_Exercise_: Each line of the listing that includes "staff" should be reported.
===== Raw data =====
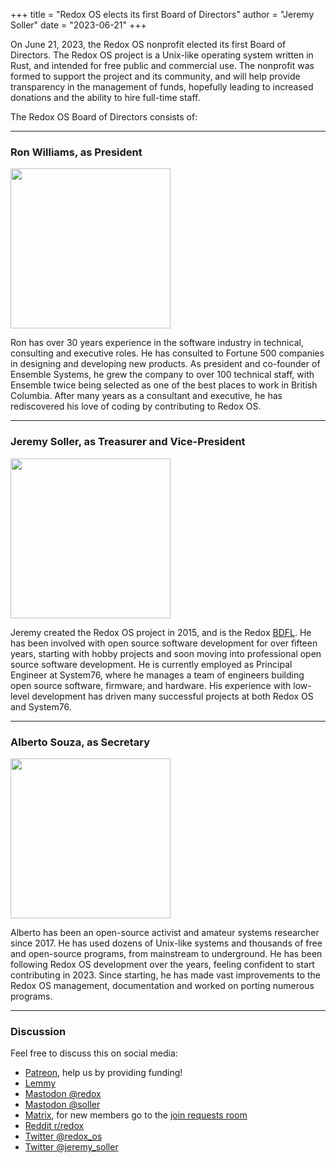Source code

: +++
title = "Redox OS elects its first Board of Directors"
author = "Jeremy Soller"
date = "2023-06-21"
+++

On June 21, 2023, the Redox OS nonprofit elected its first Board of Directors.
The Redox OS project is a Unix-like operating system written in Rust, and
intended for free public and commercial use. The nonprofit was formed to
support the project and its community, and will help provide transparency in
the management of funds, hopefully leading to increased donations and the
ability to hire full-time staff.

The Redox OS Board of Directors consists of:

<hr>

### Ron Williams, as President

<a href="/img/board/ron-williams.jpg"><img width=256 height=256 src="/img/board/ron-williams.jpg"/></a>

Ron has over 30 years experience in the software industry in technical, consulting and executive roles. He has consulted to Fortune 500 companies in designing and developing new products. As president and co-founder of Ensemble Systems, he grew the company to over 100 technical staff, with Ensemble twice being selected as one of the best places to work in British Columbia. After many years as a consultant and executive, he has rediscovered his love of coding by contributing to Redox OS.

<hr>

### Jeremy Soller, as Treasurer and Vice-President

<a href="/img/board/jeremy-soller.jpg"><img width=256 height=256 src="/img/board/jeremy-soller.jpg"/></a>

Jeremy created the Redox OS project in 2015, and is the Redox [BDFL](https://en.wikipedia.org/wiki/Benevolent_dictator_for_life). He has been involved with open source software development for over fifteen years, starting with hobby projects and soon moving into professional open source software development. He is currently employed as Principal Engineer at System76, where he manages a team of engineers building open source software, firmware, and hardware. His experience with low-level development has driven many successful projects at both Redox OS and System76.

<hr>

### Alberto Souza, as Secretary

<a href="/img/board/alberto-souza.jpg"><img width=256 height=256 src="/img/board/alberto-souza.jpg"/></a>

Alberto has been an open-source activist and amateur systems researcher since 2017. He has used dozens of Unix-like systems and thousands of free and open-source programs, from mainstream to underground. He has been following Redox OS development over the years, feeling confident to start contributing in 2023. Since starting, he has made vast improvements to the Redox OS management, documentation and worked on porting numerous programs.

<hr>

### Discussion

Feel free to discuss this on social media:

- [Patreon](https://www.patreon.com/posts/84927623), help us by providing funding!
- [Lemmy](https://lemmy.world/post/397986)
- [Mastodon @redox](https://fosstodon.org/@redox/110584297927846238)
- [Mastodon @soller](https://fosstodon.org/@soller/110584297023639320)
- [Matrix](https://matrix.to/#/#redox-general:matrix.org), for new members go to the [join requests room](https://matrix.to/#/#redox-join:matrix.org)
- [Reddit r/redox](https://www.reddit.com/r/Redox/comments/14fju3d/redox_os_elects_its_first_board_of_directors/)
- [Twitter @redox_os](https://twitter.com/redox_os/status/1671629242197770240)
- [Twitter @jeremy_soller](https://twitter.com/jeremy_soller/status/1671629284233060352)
=====
_Output below_:
ability to hire full-time staff.
Ron has over 30 years experience in the software industry in technical, consulting and executive roles. He has consulted to Fortune 500 companies in designing and developing new products. As president and co-founder of Ensemble Systems, he grew the company to over 100 technical staff, with Ensemble twice being selected as one of the best places to work in British Columbia. After many years as a consultant and executive, he has rediscovered his love of coding by contributing to Redox OS.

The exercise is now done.